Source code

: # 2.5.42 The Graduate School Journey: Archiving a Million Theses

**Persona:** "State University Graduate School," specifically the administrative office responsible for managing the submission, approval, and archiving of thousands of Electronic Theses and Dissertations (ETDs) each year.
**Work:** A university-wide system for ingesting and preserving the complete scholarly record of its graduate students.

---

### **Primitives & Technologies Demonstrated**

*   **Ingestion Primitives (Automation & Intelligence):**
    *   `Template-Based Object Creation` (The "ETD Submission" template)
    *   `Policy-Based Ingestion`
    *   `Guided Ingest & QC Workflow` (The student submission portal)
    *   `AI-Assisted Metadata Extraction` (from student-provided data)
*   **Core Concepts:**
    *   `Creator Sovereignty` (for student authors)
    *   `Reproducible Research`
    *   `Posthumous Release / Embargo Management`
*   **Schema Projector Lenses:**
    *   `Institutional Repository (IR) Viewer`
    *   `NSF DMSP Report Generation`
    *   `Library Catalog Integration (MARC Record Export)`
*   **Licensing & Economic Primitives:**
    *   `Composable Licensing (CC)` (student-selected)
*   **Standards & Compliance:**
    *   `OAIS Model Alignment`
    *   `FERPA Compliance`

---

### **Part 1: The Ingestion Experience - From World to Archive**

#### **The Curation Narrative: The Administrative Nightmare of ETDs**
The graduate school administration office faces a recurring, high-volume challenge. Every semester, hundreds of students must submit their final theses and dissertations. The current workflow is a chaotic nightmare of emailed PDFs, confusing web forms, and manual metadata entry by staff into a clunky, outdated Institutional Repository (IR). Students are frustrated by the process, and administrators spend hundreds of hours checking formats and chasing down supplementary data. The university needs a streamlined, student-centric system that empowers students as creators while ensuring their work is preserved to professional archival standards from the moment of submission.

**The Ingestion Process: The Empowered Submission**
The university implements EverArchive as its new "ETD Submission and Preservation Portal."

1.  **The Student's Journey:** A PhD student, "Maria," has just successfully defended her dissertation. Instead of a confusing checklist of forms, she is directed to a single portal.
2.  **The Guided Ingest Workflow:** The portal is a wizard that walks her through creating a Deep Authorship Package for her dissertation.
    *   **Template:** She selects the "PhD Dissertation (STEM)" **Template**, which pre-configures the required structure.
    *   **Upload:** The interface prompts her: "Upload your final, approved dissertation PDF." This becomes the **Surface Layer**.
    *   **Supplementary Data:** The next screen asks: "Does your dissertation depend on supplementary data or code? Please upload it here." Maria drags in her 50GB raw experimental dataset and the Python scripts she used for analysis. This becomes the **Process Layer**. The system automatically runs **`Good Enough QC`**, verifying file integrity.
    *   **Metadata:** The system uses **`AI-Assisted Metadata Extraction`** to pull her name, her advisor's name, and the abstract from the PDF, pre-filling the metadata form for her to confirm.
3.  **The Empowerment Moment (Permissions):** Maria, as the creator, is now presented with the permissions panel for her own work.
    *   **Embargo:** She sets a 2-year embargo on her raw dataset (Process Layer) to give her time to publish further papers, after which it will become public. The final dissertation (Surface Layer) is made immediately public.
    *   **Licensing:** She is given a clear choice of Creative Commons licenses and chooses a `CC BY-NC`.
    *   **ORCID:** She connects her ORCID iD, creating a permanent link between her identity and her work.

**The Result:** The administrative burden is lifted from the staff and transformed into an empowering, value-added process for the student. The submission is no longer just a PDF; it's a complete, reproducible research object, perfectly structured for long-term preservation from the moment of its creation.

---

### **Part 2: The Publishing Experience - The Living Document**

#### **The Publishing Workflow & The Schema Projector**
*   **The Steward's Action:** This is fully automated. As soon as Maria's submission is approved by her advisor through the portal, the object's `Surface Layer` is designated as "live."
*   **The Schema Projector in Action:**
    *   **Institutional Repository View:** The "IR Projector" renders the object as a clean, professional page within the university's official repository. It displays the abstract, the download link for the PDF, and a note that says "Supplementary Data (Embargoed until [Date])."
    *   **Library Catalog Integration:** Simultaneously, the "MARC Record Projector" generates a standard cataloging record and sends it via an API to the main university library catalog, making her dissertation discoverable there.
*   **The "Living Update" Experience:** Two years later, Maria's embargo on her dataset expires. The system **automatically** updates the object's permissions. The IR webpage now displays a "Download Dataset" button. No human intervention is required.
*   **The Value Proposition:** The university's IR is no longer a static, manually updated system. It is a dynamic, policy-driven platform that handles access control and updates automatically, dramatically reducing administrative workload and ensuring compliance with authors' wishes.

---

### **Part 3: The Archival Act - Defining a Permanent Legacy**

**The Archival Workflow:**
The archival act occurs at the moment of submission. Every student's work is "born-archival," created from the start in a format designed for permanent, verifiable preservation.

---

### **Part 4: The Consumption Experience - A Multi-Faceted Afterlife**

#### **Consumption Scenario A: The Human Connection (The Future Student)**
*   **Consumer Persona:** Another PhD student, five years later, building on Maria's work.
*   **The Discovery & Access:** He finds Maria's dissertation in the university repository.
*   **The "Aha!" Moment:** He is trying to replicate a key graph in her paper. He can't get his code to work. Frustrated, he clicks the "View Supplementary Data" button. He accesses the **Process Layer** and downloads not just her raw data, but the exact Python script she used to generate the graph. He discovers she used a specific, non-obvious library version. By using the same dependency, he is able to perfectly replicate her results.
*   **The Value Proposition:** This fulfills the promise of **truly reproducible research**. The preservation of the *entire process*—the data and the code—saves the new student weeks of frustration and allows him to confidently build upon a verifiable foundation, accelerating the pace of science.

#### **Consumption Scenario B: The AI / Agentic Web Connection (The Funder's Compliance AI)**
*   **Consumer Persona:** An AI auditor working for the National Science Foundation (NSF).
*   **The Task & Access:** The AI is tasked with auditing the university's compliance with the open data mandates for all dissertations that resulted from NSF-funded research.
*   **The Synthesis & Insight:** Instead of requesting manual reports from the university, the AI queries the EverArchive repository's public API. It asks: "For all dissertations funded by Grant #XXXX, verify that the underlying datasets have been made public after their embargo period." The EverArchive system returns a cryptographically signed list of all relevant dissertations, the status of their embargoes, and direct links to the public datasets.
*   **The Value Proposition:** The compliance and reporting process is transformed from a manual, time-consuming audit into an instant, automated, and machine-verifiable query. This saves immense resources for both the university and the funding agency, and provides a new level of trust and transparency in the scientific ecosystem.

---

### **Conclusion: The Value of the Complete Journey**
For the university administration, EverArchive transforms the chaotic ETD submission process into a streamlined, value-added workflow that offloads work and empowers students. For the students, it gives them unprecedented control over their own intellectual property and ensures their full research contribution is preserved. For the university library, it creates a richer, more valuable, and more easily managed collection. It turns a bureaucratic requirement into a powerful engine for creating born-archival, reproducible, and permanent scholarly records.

******************************

→ **TASK**
Each line above from the one with "for her dissertation." up to and including the one with "the required structure." must be set down exactly, and no line outside that span may appear.

→ **ANSWER SECTION**
2.  **The Guided Ingest Workflow:** The portal is a wizard that walks her through creating a Deep Authorship Package for her dissertation.
    *   **Template:** She selects the "PhD Dissertation (STEM)" **Template**, which pre-configures the required structure.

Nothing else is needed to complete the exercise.